As we have learned from previous chapters, the primary role of the small intestine is to digest the various components of the meal and to absorb the resulting nutrients into the bloodstream or lymphatic system. The motility patterns observed in the small intestine are profoundly altered by eating. The duration of such changes depends on the caloric load and the type of nutrients ingested, with lipids having the most durable effect. During the fed state, many of the motility patterns in the small intestine are designed not to propel the intestinal contents aborally, but rather to mix the contents with the various digestive secretions and prolong their exposure to the absorptive epithelium. The muscle layers of the small intestine interact to provide for “two steps forward and one step back,” retaining the intestinal contents long enough to provide for efficient extraction of most or all useful substances. In general, therefore, the motility functions of the small intestine control the rate of nutrient absorption. The speed with which the contents are propelled also varies along the length of the small intestine. Movement is fastest in the duodenum and jejunum, providing for rapid mixing and propulsion of the contents both orally and aborally. Motility then slows in the ileum, providing additional time for the absorption of slowly permeable nutrients, and particularly, lipids. Then, once the meal is digested and absorbed, the small intestine converts to the migrating motor complex (MMC) we also discussed for the stomach, a pattern of relative quiescence punctuated by propulsive motility patterns that expel undigested residues through the small intestine and into the colon.
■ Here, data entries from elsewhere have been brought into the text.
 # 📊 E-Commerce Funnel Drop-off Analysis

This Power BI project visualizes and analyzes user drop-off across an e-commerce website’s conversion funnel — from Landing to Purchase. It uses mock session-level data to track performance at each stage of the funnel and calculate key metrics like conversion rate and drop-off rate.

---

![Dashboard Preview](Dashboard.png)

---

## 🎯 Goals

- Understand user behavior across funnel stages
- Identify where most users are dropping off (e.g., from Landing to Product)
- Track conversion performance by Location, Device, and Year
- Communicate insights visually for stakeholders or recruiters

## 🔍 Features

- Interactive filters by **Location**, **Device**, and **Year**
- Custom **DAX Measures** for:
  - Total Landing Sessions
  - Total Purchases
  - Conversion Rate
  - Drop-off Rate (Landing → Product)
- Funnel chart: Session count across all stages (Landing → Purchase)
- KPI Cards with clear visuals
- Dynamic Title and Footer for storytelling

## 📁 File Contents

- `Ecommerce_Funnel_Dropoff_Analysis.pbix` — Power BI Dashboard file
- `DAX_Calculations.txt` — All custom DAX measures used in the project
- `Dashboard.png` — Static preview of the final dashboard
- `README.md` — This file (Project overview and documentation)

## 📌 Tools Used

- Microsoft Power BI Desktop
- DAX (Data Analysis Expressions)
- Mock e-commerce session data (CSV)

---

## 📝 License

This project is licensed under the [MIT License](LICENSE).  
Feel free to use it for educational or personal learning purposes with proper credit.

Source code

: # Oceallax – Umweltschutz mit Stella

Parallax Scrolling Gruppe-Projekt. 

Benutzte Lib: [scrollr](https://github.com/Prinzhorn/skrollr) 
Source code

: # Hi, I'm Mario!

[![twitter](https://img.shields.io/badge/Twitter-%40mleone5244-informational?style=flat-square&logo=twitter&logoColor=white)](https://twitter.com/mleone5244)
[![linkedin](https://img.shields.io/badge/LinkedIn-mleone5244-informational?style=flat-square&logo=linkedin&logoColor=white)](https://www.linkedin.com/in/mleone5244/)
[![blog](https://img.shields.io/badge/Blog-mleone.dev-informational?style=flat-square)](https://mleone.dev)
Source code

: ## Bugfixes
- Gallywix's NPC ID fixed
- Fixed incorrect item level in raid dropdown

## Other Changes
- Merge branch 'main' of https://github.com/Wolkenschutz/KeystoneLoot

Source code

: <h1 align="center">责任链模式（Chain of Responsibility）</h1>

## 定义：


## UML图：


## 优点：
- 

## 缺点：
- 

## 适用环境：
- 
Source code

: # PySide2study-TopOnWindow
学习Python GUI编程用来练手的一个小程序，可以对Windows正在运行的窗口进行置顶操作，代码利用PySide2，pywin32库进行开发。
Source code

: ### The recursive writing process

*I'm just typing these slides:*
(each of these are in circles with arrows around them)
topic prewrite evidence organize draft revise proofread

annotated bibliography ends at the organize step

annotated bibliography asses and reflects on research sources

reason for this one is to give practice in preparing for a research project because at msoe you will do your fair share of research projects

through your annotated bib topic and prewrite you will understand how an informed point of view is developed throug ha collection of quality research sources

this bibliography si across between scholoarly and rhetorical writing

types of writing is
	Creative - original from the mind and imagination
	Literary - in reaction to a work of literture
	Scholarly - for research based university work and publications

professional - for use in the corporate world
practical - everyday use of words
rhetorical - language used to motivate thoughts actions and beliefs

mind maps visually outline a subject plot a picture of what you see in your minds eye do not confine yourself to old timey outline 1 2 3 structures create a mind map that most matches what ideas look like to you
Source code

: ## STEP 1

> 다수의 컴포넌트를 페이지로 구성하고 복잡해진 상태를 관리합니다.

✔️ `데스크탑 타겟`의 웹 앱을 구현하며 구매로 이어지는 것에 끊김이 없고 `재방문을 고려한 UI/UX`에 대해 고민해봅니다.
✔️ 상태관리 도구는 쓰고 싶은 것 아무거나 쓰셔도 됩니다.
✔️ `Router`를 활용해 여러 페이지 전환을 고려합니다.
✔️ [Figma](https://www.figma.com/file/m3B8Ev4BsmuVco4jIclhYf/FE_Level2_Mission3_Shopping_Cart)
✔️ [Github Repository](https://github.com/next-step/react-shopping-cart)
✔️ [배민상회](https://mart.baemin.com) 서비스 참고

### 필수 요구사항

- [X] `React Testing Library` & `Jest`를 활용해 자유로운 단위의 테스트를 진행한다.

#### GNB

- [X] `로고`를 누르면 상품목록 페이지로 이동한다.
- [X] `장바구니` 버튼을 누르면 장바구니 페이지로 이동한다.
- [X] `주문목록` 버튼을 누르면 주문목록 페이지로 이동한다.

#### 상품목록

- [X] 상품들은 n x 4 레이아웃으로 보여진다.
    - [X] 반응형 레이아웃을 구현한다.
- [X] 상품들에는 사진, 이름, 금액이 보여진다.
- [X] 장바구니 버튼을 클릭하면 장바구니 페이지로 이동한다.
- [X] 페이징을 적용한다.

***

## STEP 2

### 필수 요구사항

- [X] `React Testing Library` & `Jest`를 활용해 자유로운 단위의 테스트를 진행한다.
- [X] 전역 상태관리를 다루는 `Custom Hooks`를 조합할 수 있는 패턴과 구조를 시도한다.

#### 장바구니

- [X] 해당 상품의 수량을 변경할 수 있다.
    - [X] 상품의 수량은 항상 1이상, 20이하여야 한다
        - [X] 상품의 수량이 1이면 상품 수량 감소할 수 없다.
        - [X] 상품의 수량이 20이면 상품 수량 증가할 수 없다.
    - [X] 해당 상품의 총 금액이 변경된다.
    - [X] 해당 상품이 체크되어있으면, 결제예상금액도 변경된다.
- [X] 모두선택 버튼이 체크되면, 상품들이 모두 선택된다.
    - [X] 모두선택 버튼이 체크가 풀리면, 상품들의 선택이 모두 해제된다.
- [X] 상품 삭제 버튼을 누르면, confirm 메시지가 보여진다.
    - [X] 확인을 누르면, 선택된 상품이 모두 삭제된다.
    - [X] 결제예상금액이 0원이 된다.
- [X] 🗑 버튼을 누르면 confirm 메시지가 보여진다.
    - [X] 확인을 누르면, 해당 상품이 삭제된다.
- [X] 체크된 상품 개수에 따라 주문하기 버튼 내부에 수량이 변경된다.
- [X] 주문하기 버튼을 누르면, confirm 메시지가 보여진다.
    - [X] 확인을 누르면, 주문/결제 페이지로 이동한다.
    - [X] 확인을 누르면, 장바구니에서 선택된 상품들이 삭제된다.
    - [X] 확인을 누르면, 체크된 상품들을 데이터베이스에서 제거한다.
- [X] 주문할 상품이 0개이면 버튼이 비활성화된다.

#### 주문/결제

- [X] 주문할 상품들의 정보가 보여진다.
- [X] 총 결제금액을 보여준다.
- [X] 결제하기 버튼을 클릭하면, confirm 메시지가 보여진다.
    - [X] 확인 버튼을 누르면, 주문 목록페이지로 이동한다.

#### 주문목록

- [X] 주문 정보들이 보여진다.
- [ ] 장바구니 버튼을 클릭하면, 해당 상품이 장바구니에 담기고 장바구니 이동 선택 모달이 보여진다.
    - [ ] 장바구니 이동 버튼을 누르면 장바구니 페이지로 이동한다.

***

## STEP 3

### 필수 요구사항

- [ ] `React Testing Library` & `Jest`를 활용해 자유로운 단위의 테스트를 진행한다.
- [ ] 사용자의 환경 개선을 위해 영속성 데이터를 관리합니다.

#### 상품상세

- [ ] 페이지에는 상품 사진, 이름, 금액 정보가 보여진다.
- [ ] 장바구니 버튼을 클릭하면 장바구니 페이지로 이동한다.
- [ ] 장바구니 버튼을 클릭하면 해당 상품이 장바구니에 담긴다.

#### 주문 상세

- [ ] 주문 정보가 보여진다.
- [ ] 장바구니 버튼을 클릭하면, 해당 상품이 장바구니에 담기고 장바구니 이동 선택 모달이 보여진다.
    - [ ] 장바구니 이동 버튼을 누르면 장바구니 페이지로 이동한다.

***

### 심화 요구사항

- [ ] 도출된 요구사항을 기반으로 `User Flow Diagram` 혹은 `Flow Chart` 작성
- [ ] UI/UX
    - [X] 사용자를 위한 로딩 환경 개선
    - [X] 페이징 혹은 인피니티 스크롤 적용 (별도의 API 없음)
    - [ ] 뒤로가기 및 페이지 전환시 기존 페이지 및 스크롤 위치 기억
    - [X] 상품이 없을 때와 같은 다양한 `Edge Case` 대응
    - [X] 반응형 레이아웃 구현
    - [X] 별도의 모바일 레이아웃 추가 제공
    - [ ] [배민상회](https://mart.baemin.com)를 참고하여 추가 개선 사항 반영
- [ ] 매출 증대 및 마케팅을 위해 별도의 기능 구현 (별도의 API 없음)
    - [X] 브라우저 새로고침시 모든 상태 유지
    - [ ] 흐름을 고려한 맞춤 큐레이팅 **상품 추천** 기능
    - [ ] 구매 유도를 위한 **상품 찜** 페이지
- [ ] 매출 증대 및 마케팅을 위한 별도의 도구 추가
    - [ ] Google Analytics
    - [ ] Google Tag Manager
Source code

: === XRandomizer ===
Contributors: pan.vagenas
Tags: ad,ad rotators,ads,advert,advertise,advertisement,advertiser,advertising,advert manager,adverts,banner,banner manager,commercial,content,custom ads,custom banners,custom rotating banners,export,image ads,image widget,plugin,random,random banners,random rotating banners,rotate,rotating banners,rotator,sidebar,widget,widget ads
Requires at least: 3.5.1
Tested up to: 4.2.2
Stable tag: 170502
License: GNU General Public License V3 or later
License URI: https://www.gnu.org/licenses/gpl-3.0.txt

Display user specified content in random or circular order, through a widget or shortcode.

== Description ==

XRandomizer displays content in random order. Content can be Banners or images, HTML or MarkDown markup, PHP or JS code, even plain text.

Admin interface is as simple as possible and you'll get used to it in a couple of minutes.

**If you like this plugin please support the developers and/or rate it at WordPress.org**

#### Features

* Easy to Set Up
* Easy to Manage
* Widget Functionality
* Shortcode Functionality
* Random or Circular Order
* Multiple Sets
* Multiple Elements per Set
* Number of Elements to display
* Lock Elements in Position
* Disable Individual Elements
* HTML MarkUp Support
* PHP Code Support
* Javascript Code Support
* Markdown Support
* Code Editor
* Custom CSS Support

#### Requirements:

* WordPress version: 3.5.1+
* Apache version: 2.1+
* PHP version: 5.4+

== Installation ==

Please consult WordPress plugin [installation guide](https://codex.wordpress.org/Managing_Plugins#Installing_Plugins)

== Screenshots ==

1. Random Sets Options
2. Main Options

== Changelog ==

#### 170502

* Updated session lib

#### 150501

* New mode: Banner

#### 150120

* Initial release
Role and Significance in the Colon

The functions of the colon are quite distinct from those of the small intestine. Thus, while the colon does engage in some limited digestion and salvage of nutrients from undigested residues, with the cooperation of its endogenous flora, the primary functions of the colon are to extract and reclaim water from the intestinal contents, and to process the feces for elimination. As a result, even in the fasted state, the motility functions of particularly the ascending and transverse colon are considerably more biased toward mixing the contents and retaining them for prolonged periods, and the colon does not participate in the MMC. On the other hand, periodically, large propulsive contractions sweep through the colon, transferring its contents to the rectum and ultimately promoting the urge to defecate.

Functional Anatomy

Muscle Layers

The small intestine, a hollow tube approximately 600 cm in length in a normal adult, is surrounded by two overlapping muscle layers that together make up the muscularis externa. A layer of circular muscle is found closest to the mucosa, overlaid by a longitudinal muscle layer. Taken together, these muscle layers can produce most, if not all, of the stereotypical motility patterns of the small intestine. There is also a thin layer of muscle sandwiched between the mucosa and submucosa, the muscularis mucosa, but the contribution of this muscle layer to the bulk motility properties of the small intestine is unclear. Instead, it may confer specific motility functions on mucosal structures, such as the villi.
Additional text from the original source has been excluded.